* **Source data**

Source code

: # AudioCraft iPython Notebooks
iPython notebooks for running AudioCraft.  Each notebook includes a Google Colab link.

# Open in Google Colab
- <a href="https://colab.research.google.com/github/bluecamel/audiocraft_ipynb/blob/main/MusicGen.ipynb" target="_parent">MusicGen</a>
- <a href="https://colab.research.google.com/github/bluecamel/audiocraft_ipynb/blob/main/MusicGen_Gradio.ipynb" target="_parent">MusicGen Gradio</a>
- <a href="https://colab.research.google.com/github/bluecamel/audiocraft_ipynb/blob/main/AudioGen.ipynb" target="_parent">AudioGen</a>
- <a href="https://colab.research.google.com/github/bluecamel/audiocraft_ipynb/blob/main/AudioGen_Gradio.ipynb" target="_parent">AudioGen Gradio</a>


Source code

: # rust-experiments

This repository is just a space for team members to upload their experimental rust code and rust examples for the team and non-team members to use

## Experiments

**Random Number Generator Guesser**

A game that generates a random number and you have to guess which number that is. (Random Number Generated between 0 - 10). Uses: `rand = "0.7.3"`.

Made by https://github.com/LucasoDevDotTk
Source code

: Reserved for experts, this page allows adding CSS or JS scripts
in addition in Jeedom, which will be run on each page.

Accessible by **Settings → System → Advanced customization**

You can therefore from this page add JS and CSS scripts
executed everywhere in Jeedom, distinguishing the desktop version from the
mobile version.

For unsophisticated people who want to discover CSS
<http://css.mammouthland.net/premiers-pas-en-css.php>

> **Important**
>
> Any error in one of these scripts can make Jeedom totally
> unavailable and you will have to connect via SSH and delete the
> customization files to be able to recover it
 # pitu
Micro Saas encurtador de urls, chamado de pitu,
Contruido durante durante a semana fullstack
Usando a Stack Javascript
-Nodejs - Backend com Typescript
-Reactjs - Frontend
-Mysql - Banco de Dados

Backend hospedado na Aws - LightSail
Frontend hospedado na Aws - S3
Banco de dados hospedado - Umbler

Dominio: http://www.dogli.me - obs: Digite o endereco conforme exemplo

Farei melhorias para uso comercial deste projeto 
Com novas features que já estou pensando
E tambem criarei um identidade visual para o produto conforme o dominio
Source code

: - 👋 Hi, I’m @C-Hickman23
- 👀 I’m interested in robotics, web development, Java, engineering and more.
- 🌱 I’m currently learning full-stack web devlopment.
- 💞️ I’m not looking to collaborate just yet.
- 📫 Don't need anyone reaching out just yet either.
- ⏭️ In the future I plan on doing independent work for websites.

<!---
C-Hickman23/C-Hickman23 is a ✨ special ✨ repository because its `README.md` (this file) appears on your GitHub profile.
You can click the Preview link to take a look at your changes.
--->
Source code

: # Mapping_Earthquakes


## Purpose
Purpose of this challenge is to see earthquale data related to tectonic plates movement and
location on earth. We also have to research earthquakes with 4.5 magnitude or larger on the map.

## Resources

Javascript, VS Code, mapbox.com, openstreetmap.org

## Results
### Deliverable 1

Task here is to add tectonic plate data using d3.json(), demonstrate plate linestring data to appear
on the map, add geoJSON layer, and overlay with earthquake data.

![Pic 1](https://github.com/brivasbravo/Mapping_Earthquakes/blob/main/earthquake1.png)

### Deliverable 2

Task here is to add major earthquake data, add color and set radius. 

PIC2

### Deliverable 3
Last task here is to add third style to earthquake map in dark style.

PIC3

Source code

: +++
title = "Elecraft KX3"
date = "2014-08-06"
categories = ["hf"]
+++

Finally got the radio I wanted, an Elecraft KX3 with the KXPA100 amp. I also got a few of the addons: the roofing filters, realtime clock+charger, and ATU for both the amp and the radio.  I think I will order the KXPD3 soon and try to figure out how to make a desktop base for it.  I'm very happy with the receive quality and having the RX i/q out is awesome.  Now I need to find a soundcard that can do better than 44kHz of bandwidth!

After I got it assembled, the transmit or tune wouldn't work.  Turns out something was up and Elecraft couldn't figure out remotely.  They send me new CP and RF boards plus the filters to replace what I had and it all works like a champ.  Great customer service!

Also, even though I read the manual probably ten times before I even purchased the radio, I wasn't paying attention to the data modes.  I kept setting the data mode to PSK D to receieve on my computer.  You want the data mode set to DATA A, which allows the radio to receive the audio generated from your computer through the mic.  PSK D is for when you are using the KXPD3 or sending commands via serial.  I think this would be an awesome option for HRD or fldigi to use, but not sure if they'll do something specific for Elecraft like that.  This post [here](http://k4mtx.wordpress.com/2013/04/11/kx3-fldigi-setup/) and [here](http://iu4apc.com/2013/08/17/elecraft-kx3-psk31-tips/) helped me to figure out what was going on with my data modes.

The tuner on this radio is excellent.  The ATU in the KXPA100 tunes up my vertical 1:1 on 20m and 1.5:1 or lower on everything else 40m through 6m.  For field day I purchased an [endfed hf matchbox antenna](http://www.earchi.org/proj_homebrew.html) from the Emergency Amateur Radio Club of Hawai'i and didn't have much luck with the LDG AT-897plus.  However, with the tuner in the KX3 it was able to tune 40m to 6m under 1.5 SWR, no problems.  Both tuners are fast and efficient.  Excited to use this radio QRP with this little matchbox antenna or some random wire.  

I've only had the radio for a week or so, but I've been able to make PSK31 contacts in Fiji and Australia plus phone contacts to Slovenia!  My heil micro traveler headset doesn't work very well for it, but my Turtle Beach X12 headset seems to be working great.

---

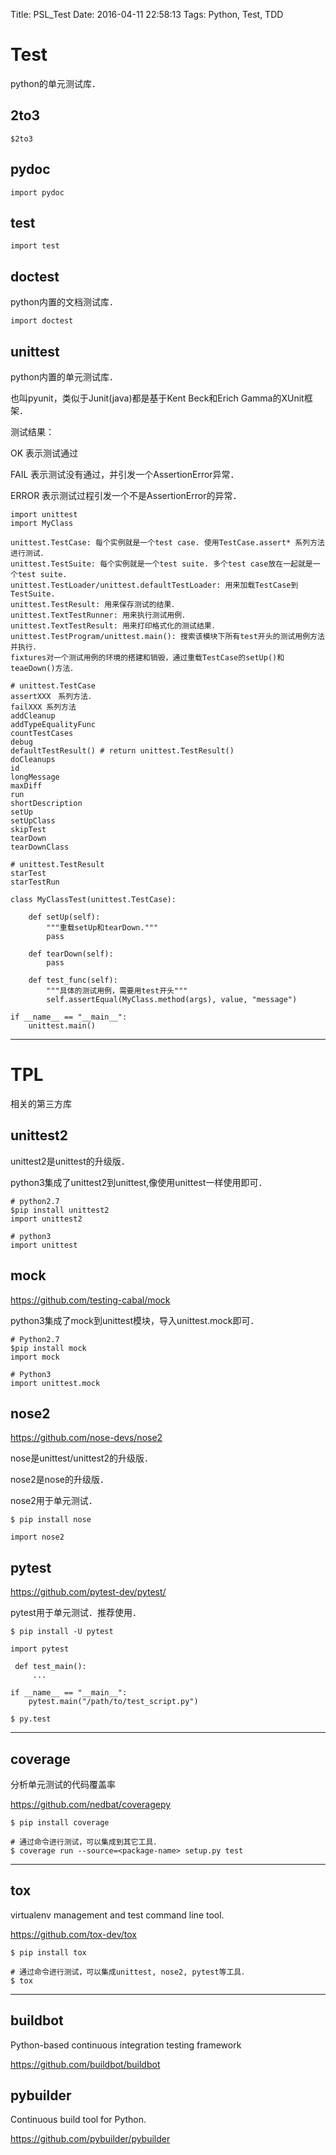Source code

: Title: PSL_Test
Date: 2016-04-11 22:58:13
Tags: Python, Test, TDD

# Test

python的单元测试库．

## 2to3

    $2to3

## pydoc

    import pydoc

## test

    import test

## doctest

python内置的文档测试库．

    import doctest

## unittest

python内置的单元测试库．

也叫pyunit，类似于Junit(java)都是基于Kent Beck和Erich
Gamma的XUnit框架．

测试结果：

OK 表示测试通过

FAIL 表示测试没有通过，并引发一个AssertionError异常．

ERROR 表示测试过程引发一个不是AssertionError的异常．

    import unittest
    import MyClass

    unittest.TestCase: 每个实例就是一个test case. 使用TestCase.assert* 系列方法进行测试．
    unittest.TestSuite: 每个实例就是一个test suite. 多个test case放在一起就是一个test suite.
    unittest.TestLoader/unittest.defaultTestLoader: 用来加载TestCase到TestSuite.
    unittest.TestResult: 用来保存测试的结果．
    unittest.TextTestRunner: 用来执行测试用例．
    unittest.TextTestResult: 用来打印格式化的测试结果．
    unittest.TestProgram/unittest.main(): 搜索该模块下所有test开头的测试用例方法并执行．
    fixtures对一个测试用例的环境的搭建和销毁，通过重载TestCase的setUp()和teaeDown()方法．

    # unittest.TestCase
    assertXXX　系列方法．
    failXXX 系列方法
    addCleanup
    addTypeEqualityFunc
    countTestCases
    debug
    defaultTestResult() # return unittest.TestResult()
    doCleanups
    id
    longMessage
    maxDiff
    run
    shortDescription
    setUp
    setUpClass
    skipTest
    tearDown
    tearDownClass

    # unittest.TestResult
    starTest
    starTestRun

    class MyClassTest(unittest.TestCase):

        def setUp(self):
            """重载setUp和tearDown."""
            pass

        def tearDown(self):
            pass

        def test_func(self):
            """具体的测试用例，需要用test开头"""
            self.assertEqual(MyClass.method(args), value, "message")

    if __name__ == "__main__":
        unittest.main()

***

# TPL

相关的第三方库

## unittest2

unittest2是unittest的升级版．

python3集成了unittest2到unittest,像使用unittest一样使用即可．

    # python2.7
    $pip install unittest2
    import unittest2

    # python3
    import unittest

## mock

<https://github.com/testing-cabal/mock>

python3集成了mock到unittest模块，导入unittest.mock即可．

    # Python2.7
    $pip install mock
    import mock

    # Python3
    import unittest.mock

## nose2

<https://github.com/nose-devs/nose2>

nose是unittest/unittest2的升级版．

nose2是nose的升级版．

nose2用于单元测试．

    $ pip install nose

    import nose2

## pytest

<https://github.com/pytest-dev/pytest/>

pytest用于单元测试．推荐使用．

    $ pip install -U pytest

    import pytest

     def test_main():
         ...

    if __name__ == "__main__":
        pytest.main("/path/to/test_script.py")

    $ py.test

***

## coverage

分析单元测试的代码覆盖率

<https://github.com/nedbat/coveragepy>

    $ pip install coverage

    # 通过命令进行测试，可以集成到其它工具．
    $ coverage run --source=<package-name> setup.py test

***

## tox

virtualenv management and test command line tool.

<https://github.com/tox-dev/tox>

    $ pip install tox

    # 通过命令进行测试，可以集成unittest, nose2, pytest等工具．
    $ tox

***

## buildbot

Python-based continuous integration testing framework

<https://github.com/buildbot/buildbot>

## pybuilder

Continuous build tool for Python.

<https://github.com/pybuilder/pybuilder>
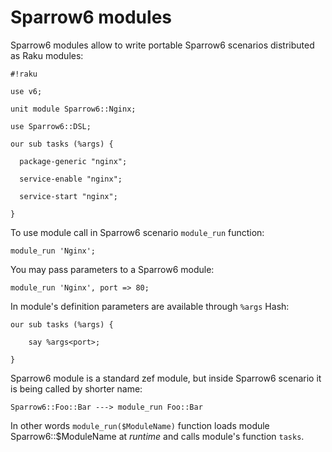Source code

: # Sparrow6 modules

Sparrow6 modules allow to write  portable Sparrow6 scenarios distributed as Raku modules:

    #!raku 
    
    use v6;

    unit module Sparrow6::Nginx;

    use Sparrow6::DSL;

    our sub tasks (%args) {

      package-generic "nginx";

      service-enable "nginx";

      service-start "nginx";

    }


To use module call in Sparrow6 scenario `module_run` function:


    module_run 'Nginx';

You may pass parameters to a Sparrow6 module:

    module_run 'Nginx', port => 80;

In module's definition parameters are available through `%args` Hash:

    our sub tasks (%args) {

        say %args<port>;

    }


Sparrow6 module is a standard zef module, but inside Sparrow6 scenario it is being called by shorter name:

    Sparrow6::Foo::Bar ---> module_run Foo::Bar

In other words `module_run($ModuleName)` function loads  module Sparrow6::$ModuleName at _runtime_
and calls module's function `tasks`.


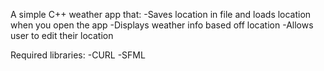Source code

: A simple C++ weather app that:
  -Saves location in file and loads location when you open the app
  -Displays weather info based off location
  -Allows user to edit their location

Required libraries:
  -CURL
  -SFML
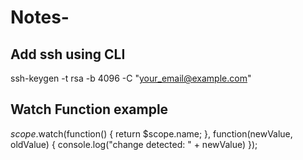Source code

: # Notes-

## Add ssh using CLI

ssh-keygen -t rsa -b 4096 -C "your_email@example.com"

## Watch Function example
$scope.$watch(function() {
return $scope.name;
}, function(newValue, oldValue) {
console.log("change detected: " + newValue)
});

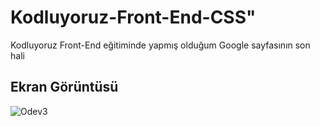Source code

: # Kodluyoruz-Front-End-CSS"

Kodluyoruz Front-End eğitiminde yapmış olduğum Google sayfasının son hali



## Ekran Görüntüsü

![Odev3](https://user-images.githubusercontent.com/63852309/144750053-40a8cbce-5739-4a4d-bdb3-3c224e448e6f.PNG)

==

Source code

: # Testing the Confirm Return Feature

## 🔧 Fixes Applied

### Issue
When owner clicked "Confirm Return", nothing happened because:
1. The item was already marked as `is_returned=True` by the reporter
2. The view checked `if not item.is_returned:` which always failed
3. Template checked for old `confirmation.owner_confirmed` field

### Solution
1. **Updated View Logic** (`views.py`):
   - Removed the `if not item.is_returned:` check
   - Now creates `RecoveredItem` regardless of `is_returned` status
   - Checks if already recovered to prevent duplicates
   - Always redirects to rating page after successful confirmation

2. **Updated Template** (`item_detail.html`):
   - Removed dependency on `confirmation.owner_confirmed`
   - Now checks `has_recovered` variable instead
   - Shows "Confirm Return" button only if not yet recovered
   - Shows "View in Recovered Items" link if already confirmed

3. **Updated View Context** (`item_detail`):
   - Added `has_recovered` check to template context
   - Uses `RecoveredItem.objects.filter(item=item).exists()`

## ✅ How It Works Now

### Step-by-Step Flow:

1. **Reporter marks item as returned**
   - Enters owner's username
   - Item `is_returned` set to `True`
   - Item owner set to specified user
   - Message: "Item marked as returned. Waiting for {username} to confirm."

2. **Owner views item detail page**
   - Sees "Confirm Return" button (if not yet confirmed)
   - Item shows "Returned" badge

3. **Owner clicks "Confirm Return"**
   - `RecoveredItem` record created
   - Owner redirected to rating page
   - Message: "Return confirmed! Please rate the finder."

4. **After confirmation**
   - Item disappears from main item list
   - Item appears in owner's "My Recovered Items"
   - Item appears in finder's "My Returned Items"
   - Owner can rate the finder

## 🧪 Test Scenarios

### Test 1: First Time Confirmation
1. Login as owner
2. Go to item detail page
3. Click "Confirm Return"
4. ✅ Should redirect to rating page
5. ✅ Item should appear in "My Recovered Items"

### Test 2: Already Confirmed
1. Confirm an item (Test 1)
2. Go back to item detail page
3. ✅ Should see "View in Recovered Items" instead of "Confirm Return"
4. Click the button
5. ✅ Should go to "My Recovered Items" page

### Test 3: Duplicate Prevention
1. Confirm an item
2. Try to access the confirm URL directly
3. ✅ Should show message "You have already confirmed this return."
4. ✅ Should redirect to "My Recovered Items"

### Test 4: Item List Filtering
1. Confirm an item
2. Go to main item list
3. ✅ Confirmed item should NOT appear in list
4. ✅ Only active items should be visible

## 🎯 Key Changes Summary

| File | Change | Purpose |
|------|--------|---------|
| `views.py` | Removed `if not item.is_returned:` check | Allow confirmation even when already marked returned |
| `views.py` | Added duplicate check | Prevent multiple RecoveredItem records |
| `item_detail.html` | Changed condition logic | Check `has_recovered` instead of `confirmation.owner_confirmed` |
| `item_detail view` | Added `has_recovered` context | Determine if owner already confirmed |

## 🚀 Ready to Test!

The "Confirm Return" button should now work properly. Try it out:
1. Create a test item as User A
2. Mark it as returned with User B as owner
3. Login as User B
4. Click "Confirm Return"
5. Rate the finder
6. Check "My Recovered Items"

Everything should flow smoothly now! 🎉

* **Description of the task**
Copy all the lines above that hold the string "Removed".

* **Solution**
   - Removed the `if not item.is_returned:` check
   - Removed dependency on `confirmation.owner_confirmed`
| `views.py` | Removed `if not item.is_returned:` check | Allow confirmation even when already marked returned |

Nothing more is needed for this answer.